Fenomena alam acapkali menjadi sumber inspirasi buku-bukunya. Tercermin dari deretan judul berikut ini: “Jangkrik Jlitheng: Ora Kaya-kaya Jebul Dudu Apa-apa” (2005), “Katak pun Tertawa” (2007), “Katak pun Memilih Presiden” (2008) dan “Katak pun Ikut Berpantun: Menyusuri Sungai Sepauk” (2009).
Bagi JS masa tua bukan suatu yang menakutkan. Walaupun National Center for Health Statistics Washington DC mencatat tingkat bunuh diri (suicide) akibat stress dan depresi para senior citizens (manula) berusia 50-80 tahun ke atas mencapai 17,7 – 20,2 persen. JS menatap langit senja dengan optimistik, sebab, “Siang dan malam rayakan arwah / kenang leluhur telah tiada / Tuhan berkarya dalam sejarah / Cinta-Nya menembus tempat dan masa. “ (Siang dan Malam, halaman 57).

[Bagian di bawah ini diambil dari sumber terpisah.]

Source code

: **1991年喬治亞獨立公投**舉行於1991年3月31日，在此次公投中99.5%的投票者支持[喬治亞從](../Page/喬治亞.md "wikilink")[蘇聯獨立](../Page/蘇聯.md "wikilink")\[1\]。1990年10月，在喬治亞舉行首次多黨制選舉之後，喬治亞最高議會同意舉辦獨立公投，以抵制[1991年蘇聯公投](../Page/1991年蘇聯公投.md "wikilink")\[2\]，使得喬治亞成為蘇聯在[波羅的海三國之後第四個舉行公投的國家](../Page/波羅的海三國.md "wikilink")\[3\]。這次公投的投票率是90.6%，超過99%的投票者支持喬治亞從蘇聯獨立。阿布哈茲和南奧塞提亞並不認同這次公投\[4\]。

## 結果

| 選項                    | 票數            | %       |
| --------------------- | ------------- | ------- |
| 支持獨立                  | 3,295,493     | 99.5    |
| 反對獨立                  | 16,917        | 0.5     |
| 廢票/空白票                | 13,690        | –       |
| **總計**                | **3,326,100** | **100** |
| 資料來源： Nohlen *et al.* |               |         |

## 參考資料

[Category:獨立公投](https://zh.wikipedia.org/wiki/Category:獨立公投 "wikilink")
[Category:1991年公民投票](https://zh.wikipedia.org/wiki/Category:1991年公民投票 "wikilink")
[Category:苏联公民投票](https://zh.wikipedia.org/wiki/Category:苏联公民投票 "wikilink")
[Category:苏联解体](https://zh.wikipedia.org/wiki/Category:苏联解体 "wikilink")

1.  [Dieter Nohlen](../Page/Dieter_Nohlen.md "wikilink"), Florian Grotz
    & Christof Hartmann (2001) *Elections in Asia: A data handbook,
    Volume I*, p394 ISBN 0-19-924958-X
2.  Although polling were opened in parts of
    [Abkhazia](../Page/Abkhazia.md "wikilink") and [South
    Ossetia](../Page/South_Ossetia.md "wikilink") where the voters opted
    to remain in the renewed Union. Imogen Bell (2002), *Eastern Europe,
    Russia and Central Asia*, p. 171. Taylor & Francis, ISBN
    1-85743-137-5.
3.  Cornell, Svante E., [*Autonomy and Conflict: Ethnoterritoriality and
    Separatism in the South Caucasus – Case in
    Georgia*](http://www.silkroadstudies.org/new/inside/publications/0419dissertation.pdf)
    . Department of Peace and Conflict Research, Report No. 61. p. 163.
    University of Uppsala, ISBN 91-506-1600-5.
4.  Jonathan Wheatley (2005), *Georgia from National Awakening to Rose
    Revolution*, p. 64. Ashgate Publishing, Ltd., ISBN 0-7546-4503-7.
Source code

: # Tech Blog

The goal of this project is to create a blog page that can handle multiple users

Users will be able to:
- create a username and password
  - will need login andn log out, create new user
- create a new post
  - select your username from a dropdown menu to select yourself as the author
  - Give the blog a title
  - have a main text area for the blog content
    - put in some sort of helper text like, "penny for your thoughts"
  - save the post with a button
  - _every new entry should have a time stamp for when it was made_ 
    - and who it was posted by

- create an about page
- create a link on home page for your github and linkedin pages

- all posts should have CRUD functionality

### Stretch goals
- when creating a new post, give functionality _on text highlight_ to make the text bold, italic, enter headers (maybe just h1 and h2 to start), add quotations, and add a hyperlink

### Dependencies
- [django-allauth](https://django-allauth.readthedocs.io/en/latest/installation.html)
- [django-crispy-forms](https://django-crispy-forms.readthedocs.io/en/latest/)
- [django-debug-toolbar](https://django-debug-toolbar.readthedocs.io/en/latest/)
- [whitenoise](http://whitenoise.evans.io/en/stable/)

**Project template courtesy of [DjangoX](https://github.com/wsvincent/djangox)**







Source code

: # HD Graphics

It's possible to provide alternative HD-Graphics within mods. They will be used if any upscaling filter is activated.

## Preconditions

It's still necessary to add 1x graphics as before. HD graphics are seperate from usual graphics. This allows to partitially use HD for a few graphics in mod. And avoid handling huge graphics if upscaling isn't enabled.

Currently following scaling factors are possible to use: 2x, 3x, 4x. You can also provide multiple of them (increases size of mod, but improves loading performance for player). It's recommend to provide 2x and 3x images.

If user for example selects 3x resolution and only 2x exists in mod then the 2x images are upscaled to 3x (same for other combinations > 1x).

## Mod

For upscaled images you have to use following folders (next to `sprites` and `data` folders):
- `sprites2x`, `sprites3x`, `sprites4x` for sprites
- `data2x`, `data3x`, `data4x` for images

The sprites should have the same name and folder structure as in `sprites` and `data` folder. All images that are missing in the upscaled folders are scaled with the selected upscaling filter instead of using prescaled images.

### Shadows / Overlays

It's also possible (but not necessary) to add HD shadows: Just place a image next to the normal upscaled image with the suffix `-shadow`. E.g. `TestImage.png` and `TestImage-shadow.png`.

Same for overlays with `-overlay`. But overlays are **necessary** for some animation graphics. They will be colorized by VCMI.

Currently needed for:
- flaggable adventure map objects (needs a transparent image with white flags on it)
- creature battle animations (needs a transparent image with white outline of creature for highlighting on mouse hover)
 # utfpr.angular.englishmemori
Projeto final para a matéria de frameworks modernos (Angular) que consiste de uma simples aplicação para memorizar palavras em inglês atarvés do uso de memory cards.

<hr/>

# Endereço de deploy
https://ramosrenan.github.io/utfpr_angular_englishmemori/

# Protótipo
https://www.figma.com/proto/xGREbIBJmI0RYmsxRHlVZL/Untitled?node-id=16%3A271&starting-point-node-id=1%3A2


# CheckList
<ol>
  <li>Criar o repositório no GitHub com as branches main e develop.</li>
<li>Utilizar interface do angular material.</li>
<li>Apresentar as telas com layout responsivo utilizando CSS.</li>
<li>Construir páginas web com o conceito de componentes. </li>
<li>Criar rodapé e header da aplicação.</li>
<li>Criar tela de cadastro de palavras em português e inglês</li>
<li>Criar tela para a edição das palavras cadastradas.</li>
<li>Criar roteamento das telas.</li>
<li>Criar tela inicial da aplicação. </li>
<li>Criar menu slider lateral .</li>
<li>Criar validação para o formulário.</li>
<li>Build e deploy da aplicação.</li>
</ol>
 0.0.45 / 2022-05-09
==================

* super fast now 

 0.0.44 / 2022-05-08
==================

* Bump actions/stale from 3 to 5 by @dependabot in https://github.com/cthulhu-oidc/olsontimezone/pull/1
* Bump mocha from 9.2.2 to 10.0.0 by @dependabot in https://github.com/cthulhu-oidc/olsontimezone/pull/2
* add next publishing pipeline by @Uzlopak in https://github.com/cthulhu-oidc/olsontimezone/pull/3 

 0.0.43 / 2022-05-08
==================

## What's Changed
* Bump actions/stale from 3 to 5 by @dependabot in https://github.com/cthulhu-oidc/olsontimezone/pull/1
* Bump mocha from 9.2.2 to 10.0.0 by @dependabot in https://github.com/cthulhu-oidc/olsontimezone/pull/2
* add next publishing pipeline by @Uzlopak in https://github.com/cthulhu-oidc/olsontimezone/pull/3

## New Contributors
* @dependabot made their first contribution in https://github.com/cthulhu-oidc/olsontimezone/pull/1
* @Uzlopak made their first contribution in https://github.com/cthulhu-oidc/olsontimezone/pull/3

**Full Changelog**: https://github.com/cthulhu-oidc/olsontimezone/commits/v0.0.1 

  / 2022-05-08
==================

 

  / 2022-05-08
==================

Pergumulannya menemukan jati diri didokumentasikan lewat antologi pantun. Misal soal penuaan sebagai keniscayaan hidup, “Kala hujan turun lebat / Mentari senja semakin redup / Ingat sakit semasa sehat / Ingat mati selagi hidup.” (Kala Hujan, halaman 37). Dr. Novita Dewi pada bagian sekapur sirih juga berpendapat bahwa banyak orang yang tidak (sempat) secara khusus belajar menghadapi kematian. Dalam konteks ini, wejangan Ronggowarsito menjadi relevan kembali, “Sing eling lan waspodo.”
“Pantun Senja” termasuk bacaan rohani. Kental aroma spiritual. Keunikannya terletak pada cara penyampaian. Bukan berupa uraian khotbah yang membosankan, tapi lebih melibatkan rasa karena mengunakan media pantun. Akhir kata, sebagai sebuah karya sastra, buku kecil ini layak diapresiasi oleh sidang pembaca, baik yang tua maupun yang muda. Selamat membaca!
Sumber: http://222.124.164.132/web/detail.php?sid=220620&actmenu=45
3 komentar:
Buku-buku Jalu Suwangsa memang untuk konsumen orang-orang yang sudah "nglenggahi dadi menungsa sing mung sakderma titah".Bukunya SUNGGUH layak dibaca! Jangkrik Jlitheng, Ojo Dumeh, Katak pun Tertawa, Katak pun Memilih Presiden, Katak pun Ikut Berpantun, dan Pantun Senja.Bukunya memang tipis-tipis tapi membuka wawasan baru kita.
Profisiat! Buku-buku kecil yang menyentuh nurani. Katak pun Tertawa sangat bagus! Jelas , bukan bacaan populer, tapi serius.
Saya baru membaca yang "Pantun Senja" dan "Jangkrik Jlitheng." Tapi langsung tertarik dan jatuh hati. Terimakasih Ki Jalu Suwangsa, terimakasih Pak Bendul.